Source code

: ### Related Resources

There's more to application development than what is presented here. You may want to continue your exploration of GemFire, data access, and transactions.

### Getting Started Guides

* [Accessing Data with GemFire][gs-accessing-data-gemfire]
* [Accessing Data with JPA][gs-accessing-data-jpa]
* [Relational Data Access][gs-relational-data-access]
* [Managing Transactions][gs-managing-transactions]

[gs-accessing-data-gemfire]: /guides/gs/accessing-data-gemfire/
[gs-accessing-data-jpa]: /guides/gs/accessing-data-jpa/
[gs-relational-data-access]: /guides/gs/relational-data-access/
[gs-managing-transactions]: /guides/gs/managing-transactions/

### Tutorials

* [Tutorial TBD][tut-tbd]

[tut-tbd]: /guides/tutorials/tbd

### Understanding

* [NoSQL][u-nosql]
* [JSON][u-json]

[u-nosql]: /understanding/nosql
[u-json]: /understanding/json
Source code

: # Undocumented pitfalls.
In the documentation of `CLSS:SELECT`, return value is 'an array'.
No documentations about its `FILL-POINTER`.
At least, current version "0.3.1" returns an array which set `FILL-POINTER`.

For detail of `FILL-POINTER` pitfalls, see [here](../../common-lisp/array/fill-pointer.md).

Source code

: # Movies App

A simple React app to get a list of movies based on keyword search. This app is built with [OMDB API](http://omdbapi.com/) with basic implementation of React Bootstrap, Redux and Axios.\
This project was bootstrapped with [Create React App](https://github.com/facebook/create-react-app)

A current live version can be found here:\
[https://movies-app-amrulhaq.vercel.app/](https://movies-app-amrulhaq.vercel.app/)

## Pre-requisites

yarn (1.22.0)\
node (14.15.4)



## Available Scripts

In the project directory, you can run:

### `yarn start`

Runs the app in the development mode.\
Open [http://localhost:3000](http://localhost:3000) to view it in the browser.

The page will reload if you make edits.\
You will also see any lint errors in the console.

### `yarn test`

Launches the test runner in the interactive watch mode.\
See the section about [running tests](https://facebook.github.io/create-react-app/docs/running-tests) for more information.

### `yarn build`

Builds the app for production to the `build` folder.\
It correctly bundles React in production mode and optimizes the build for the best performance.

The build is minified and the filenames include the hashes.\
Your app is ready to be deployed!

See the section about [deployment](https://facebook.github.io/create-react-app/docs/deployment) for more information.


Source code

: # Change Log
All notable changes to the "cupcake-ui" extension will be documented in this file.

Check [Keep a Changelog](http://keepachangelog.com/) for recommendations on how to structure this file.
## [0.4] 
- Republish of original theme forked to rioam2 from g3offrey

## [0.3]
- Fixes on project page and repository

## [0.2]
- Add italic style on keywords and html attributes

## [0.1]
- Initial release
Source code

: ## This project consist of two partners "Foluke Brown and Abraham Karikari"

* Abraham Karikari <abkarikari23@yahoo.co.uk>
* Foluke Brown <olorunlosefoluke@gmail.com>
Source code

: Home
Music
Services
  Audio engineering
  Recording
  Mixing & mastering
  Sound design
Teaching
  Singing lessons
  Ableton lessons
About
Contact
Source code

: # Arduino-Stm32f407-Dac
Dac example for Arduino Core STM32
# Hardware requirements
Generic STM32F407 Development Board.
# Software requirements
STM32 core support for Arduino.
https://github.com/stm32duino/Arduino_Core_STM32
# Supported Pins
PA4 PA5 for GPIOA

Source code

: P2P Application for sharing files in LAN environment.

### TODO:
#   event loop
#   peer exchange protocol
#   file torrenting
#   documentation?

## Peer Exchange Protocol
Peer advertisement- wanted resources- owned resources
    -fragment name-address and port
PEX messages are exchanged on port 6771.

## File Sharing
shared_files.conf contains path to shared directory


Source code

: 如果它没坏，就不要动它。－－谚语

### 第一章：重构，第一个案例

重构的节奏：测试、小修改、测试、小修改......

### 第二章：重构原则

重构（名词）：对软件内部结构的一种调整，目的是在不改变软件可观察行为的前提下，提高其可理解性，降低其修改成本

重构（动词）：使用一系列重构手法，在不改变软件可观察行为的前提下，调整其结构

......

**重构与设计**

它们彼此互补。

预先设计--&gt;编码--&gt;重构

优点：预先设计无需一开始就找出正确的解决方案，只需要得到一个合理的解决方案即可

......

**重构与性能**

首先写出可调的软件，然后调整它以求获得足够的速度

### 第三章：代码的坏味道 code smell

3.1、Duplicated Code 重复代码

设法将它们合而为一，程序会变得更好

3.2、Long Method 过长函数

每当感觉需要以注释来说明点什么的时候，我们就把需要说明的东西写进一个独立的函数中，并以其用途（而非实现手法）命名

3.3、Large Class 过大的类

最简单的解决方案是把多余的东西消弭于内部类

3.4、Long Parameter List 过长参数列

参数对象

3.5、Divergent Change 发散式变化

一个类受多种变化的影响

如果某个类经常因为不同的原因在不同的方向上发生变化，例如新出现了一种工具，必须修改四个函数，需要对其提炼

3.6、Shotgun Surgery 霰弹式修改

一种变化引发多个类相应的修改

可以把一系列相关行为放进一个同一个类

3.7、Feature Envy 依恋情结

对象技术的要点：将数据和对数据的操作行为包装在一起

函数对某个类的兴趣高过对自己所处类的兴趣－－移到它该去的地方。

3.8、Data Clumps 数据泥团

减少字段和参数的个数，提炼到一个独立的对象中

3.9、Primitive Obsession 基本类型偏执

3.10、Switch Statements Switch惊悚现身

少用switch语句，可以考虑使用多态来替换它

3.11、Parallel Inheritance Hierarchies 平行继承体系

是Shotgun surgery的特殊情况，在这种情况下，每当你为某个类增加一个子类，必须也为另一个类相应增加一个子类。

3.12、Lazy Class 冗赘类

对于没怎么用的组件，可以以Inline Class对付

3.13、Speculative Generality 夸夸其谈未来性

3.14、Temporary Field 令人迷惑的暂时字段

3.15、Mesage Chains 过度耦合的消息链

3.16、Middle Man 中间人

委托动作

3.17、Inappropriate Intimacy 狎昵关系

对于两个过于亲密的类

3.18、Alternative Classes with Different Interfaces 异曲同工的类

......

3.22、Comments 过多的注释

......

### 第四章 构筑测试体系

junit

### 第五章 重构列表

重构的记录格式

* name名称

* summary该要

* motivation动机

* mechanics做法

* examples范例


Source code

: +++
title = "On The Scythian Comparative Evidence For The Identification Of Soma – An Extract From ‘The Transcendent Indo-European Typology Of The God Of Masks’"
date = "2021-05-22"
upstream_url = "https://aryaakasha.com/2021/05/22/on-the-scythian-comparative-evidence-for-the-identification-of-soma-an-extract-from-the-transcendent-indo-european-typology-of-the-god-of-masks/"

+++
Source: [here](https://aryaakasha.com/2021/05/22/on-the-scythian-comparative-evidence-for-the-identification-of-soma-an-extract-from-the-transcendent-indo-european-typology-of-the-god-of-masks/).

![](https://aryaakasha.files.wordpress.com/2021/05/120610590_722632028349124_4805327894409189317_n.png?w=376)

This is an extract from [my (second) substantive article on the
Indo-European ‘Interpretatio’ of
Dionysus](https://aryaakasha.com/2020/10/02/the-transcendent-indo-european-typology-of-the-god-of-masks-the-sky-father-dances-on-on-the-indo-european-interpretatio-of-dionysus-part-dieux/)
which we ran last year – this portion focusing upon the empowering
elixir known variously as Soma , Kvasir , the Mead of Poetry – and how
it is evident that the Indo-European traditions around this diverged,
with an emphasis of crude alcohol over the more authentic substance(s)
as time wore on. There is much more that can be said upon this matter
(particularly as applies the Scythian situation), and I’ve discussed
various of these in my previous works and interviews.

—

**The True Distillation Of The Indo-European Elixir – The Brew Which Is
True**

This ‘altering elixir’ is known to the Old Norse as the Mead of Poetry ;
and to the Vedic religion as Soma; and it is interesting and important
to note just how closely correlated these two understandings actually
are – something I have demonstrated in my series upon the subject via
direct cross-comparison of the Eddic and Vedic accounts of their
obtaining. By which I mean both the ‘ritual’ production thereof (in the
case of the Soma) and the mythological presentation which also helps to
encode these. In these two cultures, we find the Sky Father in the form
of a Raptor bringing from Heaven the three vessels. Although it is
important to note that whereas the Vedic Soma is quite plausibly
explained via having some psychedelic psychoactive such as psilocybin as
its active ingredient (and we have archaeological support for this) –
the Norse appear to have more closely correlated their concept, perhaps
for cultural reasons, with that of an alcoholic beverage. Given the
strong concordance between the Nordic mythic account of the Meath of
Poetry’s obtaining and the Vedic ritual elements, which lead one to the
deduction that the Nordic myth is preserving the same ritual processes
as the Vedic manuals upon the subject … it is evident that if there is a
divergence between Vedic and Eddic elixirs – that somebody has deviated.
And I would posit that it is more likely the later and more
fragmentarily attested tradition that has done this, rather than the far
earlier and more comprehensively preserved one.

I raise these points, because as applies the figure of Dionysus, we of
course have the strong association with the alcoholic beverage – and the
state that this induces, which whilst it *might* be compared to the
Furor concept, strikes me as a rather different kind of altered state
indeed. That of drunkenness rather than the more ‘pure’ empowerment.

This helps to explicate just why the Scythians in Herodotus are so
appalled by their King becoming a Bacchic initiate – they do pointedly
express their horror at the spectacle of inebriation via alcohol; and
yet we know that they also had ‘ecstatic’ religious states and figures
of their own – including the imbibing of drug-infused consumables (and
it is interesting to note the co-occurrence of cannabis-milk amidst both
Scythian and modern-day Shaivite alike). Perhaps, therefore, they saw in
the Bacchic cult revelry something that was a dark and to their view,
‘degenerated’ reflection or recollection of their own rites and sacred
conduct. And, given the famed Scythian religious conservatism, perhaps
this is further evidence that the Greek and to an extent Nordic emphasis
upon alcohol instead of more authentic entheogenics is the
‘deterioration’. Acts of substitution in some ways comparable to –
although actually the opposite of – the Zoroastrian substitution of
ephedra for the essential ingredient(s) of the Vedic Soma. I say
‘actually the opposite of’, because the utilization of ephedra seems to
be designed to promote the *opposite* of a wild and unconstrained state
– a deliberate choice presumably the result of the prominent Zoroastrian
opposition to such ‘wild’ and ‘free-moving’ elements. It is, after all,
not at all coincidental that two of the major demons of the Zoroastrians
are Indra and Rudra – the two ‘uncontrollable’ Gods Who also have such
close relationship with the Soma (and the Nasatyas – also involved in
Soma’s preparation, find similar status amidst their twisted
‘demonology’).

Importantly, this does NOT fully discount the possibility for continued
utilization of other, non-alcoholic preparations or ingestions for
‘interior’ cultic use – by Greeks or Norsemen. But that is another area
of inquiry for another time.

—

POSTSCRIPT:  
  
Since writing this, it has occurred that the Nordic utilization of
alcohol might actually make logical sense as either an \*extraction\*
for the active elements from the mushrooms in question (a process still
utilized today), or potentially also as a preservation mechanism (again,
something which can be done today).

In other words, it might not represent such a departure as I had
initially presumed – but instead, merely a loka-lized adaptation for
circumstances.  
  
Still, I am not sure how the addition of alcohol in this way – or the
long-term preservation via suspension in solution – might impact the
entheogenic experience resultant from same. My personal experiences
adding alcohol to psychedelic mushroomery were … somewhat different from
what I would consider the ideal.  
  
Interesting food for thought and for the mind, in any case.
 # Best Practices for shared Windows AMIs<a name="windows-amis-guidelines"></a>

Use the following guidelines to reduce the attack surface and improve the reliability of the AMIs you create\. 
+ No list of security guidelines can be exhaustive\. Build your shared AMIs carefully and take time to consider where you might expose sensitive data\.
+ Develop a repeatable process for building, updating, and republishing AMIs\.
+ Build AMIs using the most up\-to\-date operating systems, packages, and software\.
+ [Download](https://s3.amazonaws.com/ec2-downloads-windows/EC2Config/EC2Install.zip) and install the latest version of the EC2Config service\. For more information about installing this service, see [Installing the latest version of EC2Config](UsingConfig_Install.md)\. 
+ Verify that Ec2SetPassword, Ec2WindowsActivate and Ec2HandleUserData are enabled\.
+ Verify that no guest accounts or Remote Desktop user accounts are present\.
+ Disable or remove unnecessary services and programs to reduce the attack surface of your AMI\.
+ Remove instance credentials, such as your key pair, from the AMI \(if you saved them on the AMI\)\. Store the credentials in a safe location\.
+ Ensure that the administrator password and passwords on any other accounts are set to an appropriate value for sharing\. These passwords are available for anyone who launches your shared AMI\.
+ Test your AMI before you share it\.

━━━

PROBLEM TO SOLVE: Your task is to quote, without any alteration, the lines running from the top of the records to the line that holds "Runs the app in the development mode.\", both included.

PROBLEM SOLUTION:
Source code

: ### Related Resources

There's more to application development than what is presented here. You may want to continue your exploration of GemFire, data access, and transactions.

### Getting Started Guides

* [Accessing Data with GemFire][gs-accessing-data-gemfire]
* [Accessing Data with JPA][gs-accessing-data-jpa]
* [Relational Data Access][gs-relational-data-access]
* [Managing Transactions][gs-managing-transactions]

[gs-accessing-data-gemfire]: /guides/gs/accessing-data-gemfire/
[gs-accessing-data-jpa]: /guides/gs/accessing-data-jpa/
[gs-relational-data-access]: /guides/gs/relational-data-access/
[gs-managing-transactions]: /guides/gs/managing-transactions/

### Tutorials

* [Tutorial TBD][tut-tbd]

[tut-tbd]: /guides/tutorials/tbd

### Understanding

* [NoSQL][u-nosql]
* [JSON][u-json]

[u-nosql]: /understanding/nosql
[u-json]: /understanding/json
Source code

: # Undocumented pitfalls.
In the documentation of `CLSS:SELECT`, return value is 'an array'.
No documentations about its `FILL-POINTER`.
At least, current version "0.3.1" returns an array which set `FILL-POINTER`.

For detail of `FILL-POINTER` pitfalls, see [here](../../common-lisp/array/fill-pointer.md).

Source code

: # Movies App

A simple React app to get a list of movies based on keyword search. This app is built with [OMDB API](http://omdbapi.com/) with basic implementation of React Bootstrap, Redux and Axios.\
This project was bootstrapped with [Create React App](https://github.com/facebook/create-react-app)

A current live version can be found here:\
[https://movies-app-amrulhaq.vercel.app/](https://movies-app-amrulhaq.vercel.app/)

## Pre-requisites

yarn (1.22.0)\
node (14.15.4)



## Available Scripts

In the project directory, you can run:

### `yarn start`

Runs the app in the development mode.\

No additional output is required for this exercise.